The singer could hardly have made his enthusiasm for the finished project any clearer. Images from the picture adorn two of his best LPs: Low and Station to Station. Shortly before Bowie’s death, Lazurus, an adaptation of the film featuring the star’s music, opened to acclaim on Broadway. Jerome Newton, the titular alien, was every bit as important in defining the public Bowie as were any of his onstage personae.
Contemporaneous interviews - revealing a cocaine-fuelled paranoid uncomfortable with the very air – confirm why Roeg felt Bowie might be right for the role. Though a limited actor, he excelled at playing the cold, detached outsider who sits on the action like a thumbprint on glass.
In the course of the film, Newton, whose planet is dying from lack of water, accumulates vast wealth and, unable to properly connect, sinks into the class of moneyed paranoia that characterised Howard Hughes’s last years.
Roeg and Bowie cannot be faulted in their creation of a supreme, durable anti-personality. And the film deserves ironic celebration for being so very much of its time: lens flare, incoherent decadence, a sense of utter cultural exhaustion.

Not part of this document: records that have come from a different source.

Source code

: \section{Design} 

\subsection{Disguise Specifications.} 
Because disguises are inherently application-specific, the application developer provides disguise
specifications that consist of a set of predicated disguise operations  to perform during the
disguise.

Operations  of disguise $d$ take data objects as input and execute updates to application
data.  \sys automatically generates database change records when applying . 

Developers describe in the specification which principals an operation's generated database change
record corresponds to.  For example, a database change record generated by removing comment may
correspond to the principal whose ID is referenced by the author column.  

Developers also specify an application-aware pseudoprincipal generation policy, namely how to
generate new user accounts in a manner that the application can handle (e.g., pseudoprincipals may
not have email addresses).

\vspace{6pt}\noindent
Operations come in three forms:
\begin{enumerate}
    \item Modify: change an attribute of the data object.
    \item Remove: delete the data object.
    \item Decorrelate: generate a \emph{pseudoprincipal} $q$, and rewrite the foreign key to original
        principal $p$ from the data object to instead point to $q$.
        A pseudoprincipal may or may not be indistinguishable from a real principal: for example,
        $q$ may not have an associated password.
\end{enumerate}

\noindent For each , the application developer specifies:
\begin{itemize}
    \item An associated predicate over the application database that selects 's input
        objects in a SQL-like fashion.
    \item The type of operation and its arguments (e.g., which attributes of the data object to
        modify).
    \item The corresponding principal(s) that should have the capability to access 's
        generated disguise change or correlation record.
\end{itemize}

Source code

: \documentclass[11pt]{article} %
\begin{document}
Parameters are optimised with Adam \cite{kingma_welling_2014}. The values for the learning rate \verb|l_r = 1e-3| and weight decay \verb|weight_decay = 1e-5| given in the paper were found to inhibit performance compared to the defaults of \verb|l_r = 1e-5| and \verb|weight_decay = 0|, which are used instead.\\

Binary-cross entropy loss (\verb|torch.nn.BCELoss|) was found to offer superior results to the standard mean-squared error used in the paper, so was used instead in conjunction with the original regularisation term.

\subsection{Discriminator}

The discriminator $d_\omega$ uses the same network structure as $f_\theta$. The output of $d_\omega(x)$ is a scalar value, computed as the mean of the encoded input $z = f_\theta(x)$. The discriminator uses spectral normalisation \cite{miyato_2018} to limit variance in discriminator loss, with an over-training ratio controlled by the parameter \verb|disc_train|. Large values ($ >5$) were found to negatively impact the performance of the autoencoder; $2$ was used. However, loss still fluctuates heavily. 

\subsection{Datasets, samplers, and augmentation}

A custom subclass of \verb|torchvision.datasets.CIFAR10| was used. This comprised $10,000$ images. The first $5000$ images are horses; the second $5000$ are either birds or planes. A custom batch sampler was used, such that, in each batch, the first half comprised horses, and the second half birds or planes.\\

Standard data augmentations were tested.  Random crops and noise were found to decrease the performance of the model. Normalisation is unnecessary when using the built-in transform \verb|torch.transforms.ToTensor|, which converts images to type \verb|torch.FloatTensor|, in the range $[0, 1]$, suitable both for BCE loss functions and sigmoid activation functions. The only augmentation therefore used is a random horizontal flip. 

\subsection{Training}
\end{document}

For all that, it fits slightly awkwardly into the director’s high period. Coming between Don’t Look Now, a certain masterpiece, and Bad Timing, a perverse triumph, The Man Who Fell to Earth feels half-formed and ill-edited. It’s a magnificent creation but, rambling to unforgivable length, it screams out for greater order. Might Roeg consider a shorter director’s cut?
Still, the film’s influence remains undeniable. Would we have had Jonathan Glazer’s more economic Under the Skin without The Man Who Fell to Earth? It seems unlikely.